You might have learned in school (or in a childhood song) that Betsy Ross designed the first American flag, but the truth is, so many years after, we cannot be entirely sure who designed the original stars and stripes with 13 stars. However, there is a strong argument with documentation that a man named Francis Hopkinson created the flag, and his story is quite interesting.
Francis Hopkinson was a popular patriot, a lawyer, a Congressman from New Jersey, a signer of the Declaration of Independence, and a poet, artist, and distinguished civil servant.

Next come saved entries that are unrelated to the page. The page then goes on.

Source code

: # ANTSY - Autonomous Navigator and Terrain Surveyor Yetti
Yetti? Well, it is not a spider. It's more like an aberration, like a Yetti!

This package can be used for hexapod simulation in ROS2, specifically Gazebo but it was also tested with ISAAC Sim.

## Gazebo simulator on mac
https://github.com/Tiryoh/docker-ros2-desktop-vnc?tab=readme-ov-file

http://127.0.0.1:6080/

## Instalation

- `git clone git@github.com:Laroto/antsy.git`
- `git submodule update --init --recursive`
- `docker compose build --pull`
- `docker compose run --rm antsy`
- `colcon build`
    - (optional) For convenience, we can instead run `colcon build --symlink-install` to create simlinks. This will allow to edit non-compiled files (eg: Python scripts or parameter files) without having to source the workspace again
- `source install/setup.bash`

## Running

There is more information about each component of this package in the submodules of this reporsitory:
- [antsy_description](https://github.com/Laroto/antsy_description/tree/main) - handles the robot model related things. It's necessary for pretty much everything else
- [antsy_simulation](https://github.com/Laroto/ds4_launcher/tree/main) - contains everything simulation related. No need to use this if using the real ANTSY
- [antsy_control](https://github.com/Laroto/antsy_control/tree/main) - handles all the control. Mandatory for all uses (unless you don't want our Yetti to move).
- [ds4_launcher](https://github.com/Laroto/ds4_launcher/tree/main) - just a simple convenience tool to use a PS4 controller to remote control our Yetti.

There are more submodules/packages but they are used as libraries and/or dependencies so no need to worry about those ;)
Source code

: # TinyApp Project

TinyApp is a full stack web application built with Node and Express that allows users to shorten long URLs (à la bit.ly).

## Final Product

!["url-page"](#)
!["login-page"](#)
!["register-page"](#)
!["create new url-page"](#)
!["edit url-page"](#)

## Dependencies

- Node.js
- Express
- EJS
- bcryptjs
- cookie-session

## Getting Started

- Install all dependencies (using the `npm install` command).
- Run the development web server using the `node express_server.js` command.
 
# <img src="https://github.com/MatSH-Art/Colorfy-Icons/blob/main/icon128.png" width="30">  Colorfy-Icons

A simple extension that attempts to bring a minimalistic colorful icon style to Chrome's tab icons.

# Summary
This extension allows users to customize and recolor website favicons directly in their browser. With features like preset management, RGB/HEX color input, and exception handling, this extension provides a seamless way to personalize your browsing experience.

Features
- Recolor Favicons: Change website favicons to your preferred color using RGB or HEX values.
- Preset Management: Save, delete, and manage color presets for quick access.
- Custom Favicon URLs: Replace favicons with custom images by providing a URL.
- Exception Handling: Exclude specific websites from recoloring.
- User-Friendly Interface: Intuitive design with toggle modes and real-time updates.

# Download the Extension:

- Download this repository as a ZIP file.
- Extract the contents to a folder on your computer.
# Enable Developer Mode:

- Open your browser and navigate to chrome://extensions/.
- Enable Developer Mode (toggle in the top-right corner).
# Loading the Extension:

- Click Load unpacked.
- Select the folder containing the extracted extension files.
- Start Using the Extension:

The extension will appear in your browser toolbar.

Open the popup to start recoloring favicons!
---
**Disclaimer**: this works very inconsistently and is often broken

In a letter to the Board of Admiralty in 1780, three years after the flag was officially adopted, Hopkinson asserted that he had designed “the flag of the United States of America” as well as several ornaments, devices, and checks appearing on bills of exchange, ship papers, the seals of the boards of Admiralty and Treasury, and the Great Seal of the United States. His design was unique because the stars had 6 points and were arranged in an offset pattern. Hopkinson had received nothing for this work, and now he submitted a bill and asked: “whether a Quarter Cask of the public wine” would not be a reasonable and proper reward for his labors.
This letter was referred to the Board of Treasury. Soon after, Hopkinson sent a detailed bill to the auditor general, James Milligan. From there, it was sent to the commissioners of the Chamber of Accounts, who agreed that the charges were reasonable and should be paid. Milligan took that report and gave it to the Board of Treasury. The board now objected, saying no vouchers were included with the bill. Hopkinson submitted a new copy that itemized each charge only to have it rejected again, even after Milligan once again asked for its approval. The bill went through another round of referrals through the departments, then was filed away and forgotten for more than 2 months.

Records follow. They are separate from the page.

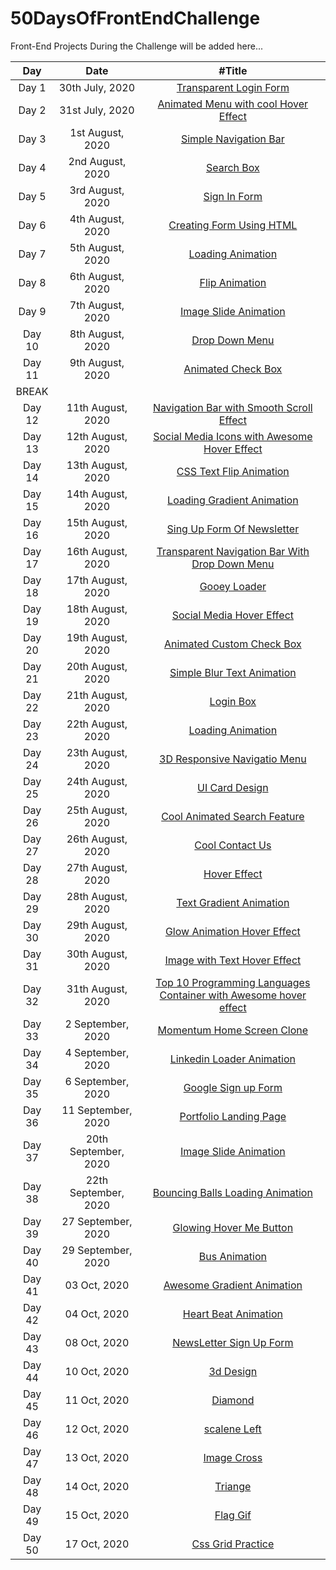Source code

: # 50DaysOfFrontEndChallenge

Front-End Projects During the Challenge will be added here...

|  Day   |         Date         |                                                    #Title                                                     |
| :----: | :------------------: | :-----------------------------------------------------------------------------------------------------------: |
| Day 1  |   30th July, 2020    |                      [Transparent Login Form](https://codepen.io/aakrity17/pen/PoZrezr)                       |
| Day 2  |   31st July, 2020    |               [Animated Menu with cool Hover Effect](https://codepen.io/aakrity17/pen/mdVNJJJ)                |
| Day 3  |   1st August, 2020   |                       [Simple Navigation Bar](https://codepen.io/aakrity17/pen/wvMVyYq)                       |
| Day 4  |   2nd August, 2020   |                            [Search Box](https://codepen.io/aakrity17/pen/gOPVNWX)                             |
| Day 5  |   3rd August, 2020   |                           [Sign In Form](https://codepen.io/aakrity17/pen/MWygvOe)                            |
| Day 6  |   4th August, 2020   |                     [Creating Form Using HTML](https://codepen.io/aakrity17/pen/ExKYePg)                      |
| Day 7  |   5th August, 2020   |                         [Loading Animation](https://codepen.io/aakrity17/pen/MWyWrWM)                         |
| Day 8  |   6th August, 2020   |                          [Flip Animation](https://codepen.io/aakrity17/pen/rNeaBem)                           |
| Day 9  |   7th August, 2020   |                     [Image Slide Animation](https://codepen.io/aakrity17/details/bGpNYjo)                     |
| Day 10 |   8th August, 2020   |                          [Drop Down Menu](https://codepen.io/aakrity17/pen/vYGOYOq)                           |
| Day 11 |   9th August, 2020   |                        [Animated Check Box](https://codepen.io/aakrity17/pen/MWywjxg)                         |
| BREAK  |
| Day 12 |  11th August, 2020   |             [Navigation Bar with Smooth Scroll Effect](https://codepen.io/aakrity17/pen/ZEWbWYz)              |
| Day 13 |  12th August, 2020   |           [Social Media Icons with Awesome Hover Effect](https://codepen.io/aakrity17/pen/qBZOvGg)            |
| Day 14 |  13th August, 2020   |                      [CSS Text Flip Animation](https://codepen.io/aakrity17/pen/ExKPLmG)                      |
| Day 15 |  14th August, 2020   |                    [Loading Gradient Animation](https://codepen.io/aakrity17/pen/MWyyYdP)                     |
| Day 16 |  15th August, 2020   |                    [Sing Up Form Of Newsletter](https://codepen.io/aakrity17/pen/mdPPqPK)                     |
| Day 17 |  16th August, 2020   |          [Transparent Navigation Bar With Drop Down Menu ](https://codepen.io/aakrity17/pen/eYZZXpN)          |
| Day 18 |  17th August, 2020   |                           [Gooey Loader](https://codepen.io/aakrity17/pen/OJNXPGb)                            |
| Day 19 |  18th August, 2020   |                     [Social Media Hover Effect](https://codepen.io/aakrity17/pen/abNZRLg)                     |
| Day 20 |  19th August, 2020   |                     [Animated Custom Check Box](https://codepen.io/aakrity17/pen/RwaGxEz)                     |
| Day 21 |  20th August, 2020   |                    [Simple Blur Text Animation](https://codepen.io/aakrity17/pen/abNmgep)                     |
| Day 22 |  21th August, 2020   |                             [Login Box](https://codepen.io/aakrity17/pen/abNBGzB)                             |
| Day 23 |  22th August, 2020   |                         [Loading Animation](https://codepen.io/aakrity17/pen/NWNbVdr)                         |
| Day 24 |  23th August, 2020   |                   [3D Responsive Navigatio Menu](https://codepen.io/aakrity17/pen/PoNWprv)                    |
| Day 25 |  24th August, 2020   |                          [UI Card Design ](https://codepen.io/aakrity17/pen/NWNdebe)                          |
| Day 26 |  25th August, 2020   |                   [Cool Animated Search Feature](https://codepen.io/aakrity17/pen/oNxZPzz)                    |
| Day 27 |  26th August, 2020   |                          [Cool Contact Us](https://codepen.io/aakrity17/pen/xxVqoPB)                          |
| Day 28 |  27th August, 2020   |                           [ Hover Effect](https://codepen.io/aakrity17/pen/xxVdYqr)                           |
| Day 29 |  28th August, 2020   |                     [ Text Gradient Animation](https://codepen.io/aakrity17/pen/KKzqPQw)                      |
| Day 30 |  29th August, 2020   |                   [ Glow Animation Hover Effect](https://codepen.io/aakrity17/pen/poywpeK)                    |
| Day 31 |  30th August, 2020   |                   [ Image with Text Hover Effect](https://codepen.io/aakrity17/pen/gOrRQXY)                   |
| Day 32 |  31th August, 2020   | [ Top 10 Programming Languages Container with Awesome hover effect](https://codepen.io/aakrity17/pen/dyMzEym) |
| Day 33 |  2 September, 2020   |                   [ Momentum Home Screen Clone ](https://codepen.io/aakrity17/pen/LYNzeZM)                    |
| Day 34 |  4 September, 2020   |                          [ Linkedin Loader Animation ](https://youtu.be/pPjEE6ulQSE)                          |
| Day 35 |  6 September, 2020   |                             [ Google Sign up Form ](https://youtu.be/6Gp6QMNru2c)                             |
| Day 36 |  11 September, 2020  |                     [ Portfolio Landing Page ](https://codepen.io/aakrity17/pen/XWdqNwq)                      |
| Day 37 | 20th September, 2020 |                     [Image Slide Animation](https://codepen.io/aakrity17/details/bGpNYjo)                     |
| Day 38 | 22th September, 2020 |                       [Bouncing Balls Loading Animation](https://youtu.be/OWXuuszFoBs)                        |
| Day 39 |  27 September, 2020  |                           [ Glowing Hover Me Button ](https://youtu.be/o-KY7t6VB-k)                           |
| Day 40 |  29 September, 2020  |                                [ Bus Animation ](https://youtu.be/5wZ8UOexPMw)                                |
| Day 41 |     03 Oct, 2020     |                         [ Awesome Gradient Animation ](https://youtu.be/hkwxmGLb3n8)                          |
| Day 42 |     04 Oct, 2020     |                            [ Heart Beat Animation ](https://youtu.be/w2AJB9NtOlA)                             |
| Day 43 |     08 Oct, 2020     |                           [ NewsLetter Sign Up Form](https://youtu.be/w4eCojYnrBY)                            |
| Day 44 |     10 Oct, 2020     |                                  [ 3d Design](https://youtu.be/EG3S6eoWlqY)                                   |
| Day 45 |     11 Oct, 2020     |                             [ Diamond](https://codepen.io/aakrity17/pen/abZOodR)                              |
| Day 46 |     12 Oct, 2020     |                           [ scalene Left](https://codepen.io/aakrity17/pen/abZOodR)                           |
| Day 47 |     13 Oct, 2020     |                           [ Image Cross ](https://codepen.io/aakrity17/pen/YzWXKxP)                           |
| Day 48 |     14 Oct, 2020     |                             [ Triange ](https://codepen.io/aakrity17/pen/YzWXKxP)                             |
| Day 49 |     15 Oct, 2020     |                            [ Flag Gif ](https://codepen.io/aakrity17/pen/YzWXKxP)                             |
| Day 50 |     17 Oct, 2020     |                        [Css Grid Practice ](https://codepen.io/aakrity17/pen/MWeyzbE)                         |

Hopkinson decided he was tired of waiting and wrote to the secretary of the Board of Treasury, Charles Lee. He accused Lee of lying about receiving his itemized bill and of delaying his payment. Lee did not resolve the matter, so Hopkinson took it to Congress. Congress appointed a committee to investigate. When called in, only the men from the Board of Treasury neglected to show up. So, the committee recommended that the current Treasury Board be relieved of duty.
More investigation followed, and the Board of Treasury arrived this time, but they tried to tell the committee how they should run their investigation. From that, the committee recommended just one person run the Treasury, but at the same time, failed to regard Hopkinson’s claim.
The matter remained unsettled until August 23rd, 1781, when Congress passed a resolution asking that the claim be acted on. Meanwhile, Hopkinson had grown weary of the controversy and on July 23rd, 1781, he resigned his office as Treasurer of Loans. One of Hopkinson’s chief opponents on the board of the Treasury resigned the same day.
Though Hopkinson’s political adversaries blocked all attempts to have him paid for his services, they never denied that he made the designs. The journals of the Continental Congress clearly show that he designed the flag.